Although rebounding is obviously a coveted skill amongst NBA players, simply measuring team-level rebounding ability may obfuscate “practical” rebounding ability. For example, consider two players, A and B, who are identical when it comes to corralling down a missed shot. However, assume that player A is an excellent shot blocker, whereas B is a terrible one.

In a practical sense, it is natural to expect any measure of rebounding ability to value these two players equally as they are identical at collecting missed shots. But given that most blocked shots are sent out of bounds (recall that a missed shot sent out of bounds results in a team rebound for the inbounding team), in a technical sense, A is a worse defensive rebounder than B because A is generating offensive rebounds for the opposing team. We note that some well-known shot blockers, such as Rudy Gobert, Richaun Holmes, and Hassan Whiteside, have surprisingly low β-ability estimates, perhaps due to this quirk.

One possible remedy to this problem is to simply remove blocked shots from rebounding opportunities, but one ends up with a similar issue: if a shot blocker is able to keep the ball inbound, and tip it to a teammate, should they not be considered a superior rebounder? This appears to be the case for some great shot blockers, like Clint Capela and Jakob Poeltl, who are flagged as great β-level rebounders by the model.

On the offensive end, there is potential for the opposite problem to occur: perhaps there are players who are “extremely good at getting blocked out of bounds,” and who are therefore technically superior β-level offensive rebounders. This is perhaps the case for players like Eric Bledsoe, Kira Lewis Jr. or Ja Morant: the model views these players as surprisingly good β-level offensive rebounders, but they all love to attack the basket and are not afraid to challenge players at the rim and force defenses out of their ideal rebounding positions.

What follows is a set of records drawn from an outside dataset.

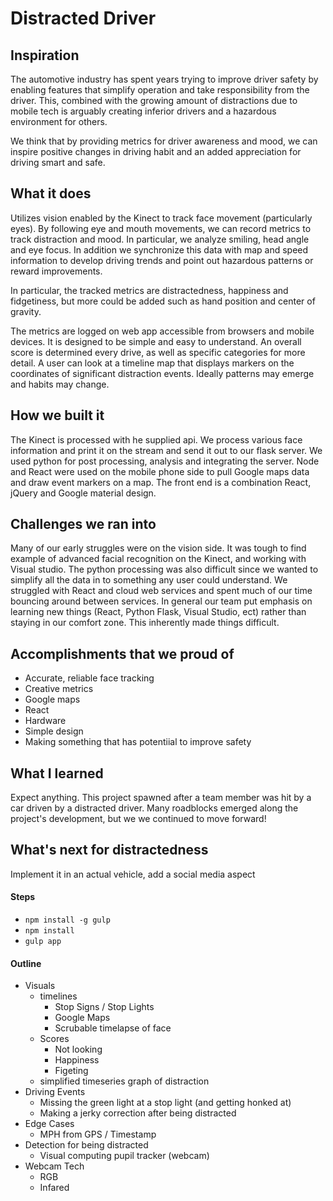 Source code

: 
# Distracted Driver

## Inspiration
The automotive industry has spent years trying to improve driver safety by enabling features that simplify operation and take responsibility from the driver. This, combined with the growing amount of distractions due to mobile tech is arguably creating inferior drivers and a hazardous environment for others.

We think that by providing metrics for driver awareness and mood, we can inspire positive changes in driving habit and an added appreciation for driving smart and safe.

## What it does
Utilizes vision enabled by the Kinect to track face movement (particularly eyes). By following eye and mouth movements, we can record metrics to track distraction and mood. In particular, we analyze smiling, head angle and eye focus. In addition we synchronize this data with map and speed information to develop driving trends and point out hazardous patterns or reward improvements.

In particular, the tracked metrics are distractedness, happiness and fidgetiness, but more could be added such as hand position and center of gravity.

The metrics are logged on web app accessible from browsers and mobile devices. It is designed to be simple and easy to understand. An overall score is determined every drive, as well as specific categories  for more detail. A user can look at a timeline map that displays markers on the coordinates of significant distraction events. Ideally patterns may emerge and habits may change.

## How we built it
The Kinect is processed with he supplied api. We process various face information and print it on the stream and send it out to our flask server. We used python for post processing, analysis and integrating the server. Node and React were used on the mobile phone side to pull Google maps data and draw event markers on a map. The front end is a combination React, jQuery and Google material design.

## Challenges we ran into
Many of our early struggles were on the vision side. It was tough to find example of advanced facial recognition on the Kinect, and working with Visual studio. The python processing was also difficult since we wanted to simplify all the data in to something any user could understand. We struggled with React and cloud web services and spent much of our time bouncing around between services. In general our team put emphasis on learning new things (React, Python Flask, Visual Studio, ect) rather than staying in our comfort zone. This inherently made things difficult.

## Accomplishments that we proud of
* Accurate, reliable face tracking
* Creative metrics
* Google maps
* React
* Hardware
* Simple design
* Making something that has potentiial to improve safety


## What I learned
Expect anything. This project spawned after a team member was hit by a car driven by a distracted driver. Many roadblocks emerged along the project's development, but we we continued to move forward!

## What's next for distractedness
Implement it in an actual vehicle, add a social media aspect


#### Steps
* `npm install -g gulp`
* `npm install`
* `gulp app`

#### Outline

- Visuals
  - timelines
    - Stop Signs / Stop Lights
    - Google Maps
    - Scrubable timelapse of face
  - Scores
    - Not looking
    - Happiness
    - Figeting
  - simplified timeseries graph of distraction
- Driving Events
  - Missing the green light at a stop light (and getting honked at)
  - Making a jerky correction after being distracted
- Edge Cases
  - MPH from GPS / Timestamp
- Detection for being distracted
  - Visual computing pupil tracker (webcam)
- Webcam Tech
  - RGB
  - Infared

As this was a data collection issue rather than a modeling one, it was ignored for estimation purposes, but by preparing the data with this in mind, the methodology outlined above would be directly usable. Future work could perhaps explore how to isolate rebounding ability even further. For the time being, caution should be exerted regarding player valuations in the case of exceptional shot blockers and “blockees.”

5.2 Validity of the constant rebounding ability assumption

The idea that team rebounding can be explained solely as an interactionless combination of players on the court is almost certainly false. For example, one popular strategy to mitigate the effectiveness of Rudy Gobert has been to force him to guard capable three-point shooters, hence forcing him away from the basket and impacting his defensive rebounding. This suggests that there is an important interaction between offense and defense that is being ignored. Obviously, modeling all such interactions is not tractable given the very limited amount of data, and is omitted in most APM-based approaches. One potentially feasible way to incorporate these interactions would be to include an interaction term based on the positions of the players in question, and assuming that the interaction is identical across all players of the given positions.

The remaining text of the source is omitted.